O que se escreve sobre o LER!

..." só consegues tirar alguma coisa dos livros, se fores capaz de pôr algo teu no que estás a ler...só se te entregares à leitura como a um duelo, como quem se mostra disposto a ferir e ser ferido, a polémicas, a convencer e ser convencido e, depois, enriquecido com o que tirou dos livros, disso se serve para construir qualquer coisa na vida ou no trabalho...Dei por mim a pensar, um dia, que já nada punha de meu nas minhas leituras. Que eu lia como alguém que numa cidade estrangeira, para passar o tempo, se refugia num museu e numa educada indiferença. Contempla os objectos expostos. Lia como se houvesse um sentido do dever: saía um livro, falava-se dele, era preciso ler. E lia...Houve um tempo em que a leitura era para mim uma autêntica experiência, o meu coração cavalgava quando tinha nas mãos um livro recém-saído de escritores que eu conhecia, um novo livro era como um encontro, uma companhia arriscada de que podíamos tirar grandes emoções, coisas boas, mas igualmente consequências inquietantes e dolorosas."

Sandor Márai, in 'A Mulher Certa'




Excesso de Leitura

"Existem dois modos distintos de ler os autores: um deles é muito bom e útil, o outro, inútil e até mesmo perigoso. É muito útil ler quando se medita sobre o que é lido; quando se procura, pelo esforço da mente, resolver as questões que os títulos dos capítulos propõem, mesmo antes de se começar a lê-los; quando se ordenam e comparam as ideias umas com as outras; em suma, quando se usa a razão. Pelo contrário, é inútil ler quando não entendemos o que lemos, e perigoso ler e formar conceitos daquilo que lemos quando não examinamos suficientemente o que foi lido para julgar com cuidado, sobretudo se temos memória bastante para reter os conceitos firmados e imprudência bastante para concordar com eles. O primeiro modo de ler ilumina e fortifica a mente, aumentando o entendimento. O segundo diminui o entendimento e gradualmente o torna fraco, obscuro e confuso. Ocorre que a maior parte daqueles que se vangloriam de conhecer as opiniões dos outros estuda apenas do segundo modo. Quando mais lêem, portanto, mais fracas e mais confusas se tornam as suas mentes. "
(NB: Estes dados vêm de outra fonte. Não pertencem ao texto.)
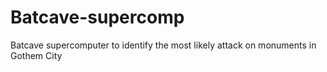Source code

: # Batcave-supercomp
Batcave supercomputer to identify the most likely attack on monuments in Gothem City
Nicolas Malebranche, in 'Procura da Verdade'




A Memória da Leitura

"Não há talvez dias da nossa infância que tenhamos tão intensamente vivido como aqueles que julgámos passar sem tê-los vivido, aqueles que passámos com um livro preferido. Tudo quanto, ao que parecia, os enchia para os outros, e que afastávamos como um obstáculo vulgar a um prazer divino: a brincadeira para a qual um amigo nos vinha buscar na passagem mais interessante, a abelha ou o raio de sol incomodativos que nos obrigavam a erguer os olhos da página ou a mudar de lugar, as provisões para o lanche que nos obrigavam a levar e que deixávamos ao nosso lado no banco, sem lhes tocar, enquanto, sobre a nossa cabeça, o sol diminuía de intensidade no céu azul, o jantar que motivara o regresso a casa e durante o qual só pensávamos em nos levantarmos da mesa para acabar, imediatamente a seguir, o capítulo interrompido, tudo isto, que a leitura nos devia ter impedido de perceber como algo mais do que a falta de oportunidade, ela pelo contrário gravava em nós uma recordação de tal modo doce (de tal modo mais preciosa no nosso entendimento actual do que o que líamos então com amor) que, se ainda hoje nos acontece folhear esses livros de outrora, é apenas como sendo os únicos calendários que guardámos dos dias passados, e com a esperança de ver reflectidas nas suas páginas as casas e os lagos que já não existem."